PROVIDED RECORDS below:

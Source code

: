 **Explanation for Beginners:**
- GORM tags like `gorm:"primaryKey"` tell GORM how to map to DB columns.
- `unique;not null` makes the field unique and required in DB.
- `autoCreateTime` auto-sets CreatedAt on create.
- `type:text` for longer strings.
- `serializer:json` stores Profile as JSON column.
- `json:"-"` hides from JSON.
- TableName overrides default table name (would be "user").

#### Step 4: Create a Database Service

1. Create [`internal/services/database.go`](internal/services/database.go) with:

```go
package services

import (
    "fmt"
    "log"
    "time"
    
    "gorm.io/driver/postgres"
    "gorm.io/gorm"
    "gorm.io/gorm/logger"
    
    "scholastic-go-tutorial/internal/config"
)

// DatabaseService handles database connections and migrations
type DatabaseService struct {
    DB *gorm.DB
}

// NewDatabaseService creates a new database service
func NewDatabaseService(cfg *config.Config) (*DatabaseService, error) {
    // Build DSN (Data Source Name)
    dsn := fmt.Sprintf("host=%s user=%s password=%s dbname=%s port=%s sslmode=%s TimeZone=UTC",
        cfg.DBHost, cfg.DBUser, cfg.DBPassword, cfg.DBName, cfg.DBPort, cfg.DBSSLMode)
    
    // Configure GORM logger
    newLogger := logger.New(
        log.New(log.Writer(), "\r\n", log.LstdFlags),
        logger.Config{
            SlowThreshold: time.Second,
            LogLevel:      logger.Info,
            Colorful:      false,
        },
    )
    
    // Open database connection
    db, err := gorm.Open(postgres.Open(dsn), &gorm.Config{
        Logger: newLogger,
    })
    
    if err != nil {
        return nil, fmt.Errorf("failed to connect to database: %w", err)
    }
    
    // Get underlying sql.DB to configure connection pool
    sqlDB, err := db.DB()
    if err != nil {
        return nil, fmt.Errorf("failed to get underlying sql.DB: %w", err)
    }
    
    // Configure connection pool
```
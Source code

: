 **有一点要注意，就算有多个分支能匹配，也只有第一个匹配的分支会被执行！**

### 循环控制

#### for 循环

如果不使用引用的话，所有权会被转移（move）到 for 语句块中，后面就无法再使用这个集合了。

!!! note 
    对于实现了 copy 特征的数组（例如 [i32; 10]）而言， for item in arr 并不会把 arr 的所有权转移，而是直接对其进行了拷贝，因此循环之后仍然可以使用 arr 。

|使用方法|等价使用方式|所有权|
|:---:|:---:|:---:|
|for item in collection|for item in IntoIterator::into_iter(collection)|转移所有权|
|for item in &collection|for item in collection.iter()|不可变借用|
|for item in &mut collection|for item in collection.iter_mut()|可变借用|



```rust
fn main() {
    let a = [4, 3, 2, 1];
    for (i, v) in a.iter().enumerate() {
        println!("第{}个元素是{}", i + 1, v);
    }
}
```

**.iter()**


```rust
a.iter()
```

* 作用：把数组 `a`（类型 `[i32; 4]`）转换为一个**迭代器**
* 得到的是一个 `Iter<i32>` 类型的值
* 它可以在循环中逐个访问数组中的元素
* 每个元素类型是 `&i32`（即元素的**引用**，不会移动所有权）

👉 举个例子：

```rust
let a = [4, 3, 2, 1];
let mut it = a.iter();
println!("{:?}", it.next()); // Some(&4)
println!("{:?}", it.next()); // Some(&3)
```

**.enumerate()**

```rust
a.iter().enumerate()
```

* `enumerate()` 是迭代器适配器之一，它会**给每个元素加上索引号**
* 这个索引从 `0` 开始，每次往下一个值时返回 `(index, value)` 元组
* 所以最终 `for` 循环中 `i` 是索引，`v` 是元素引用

End of PROVIDED RECORDS.

Where does "pool" appear in the records above? Copy each line that holds it.

SOLUTION –
    // Get underlying sql.DB to configure connection pool
    // Configure connection pool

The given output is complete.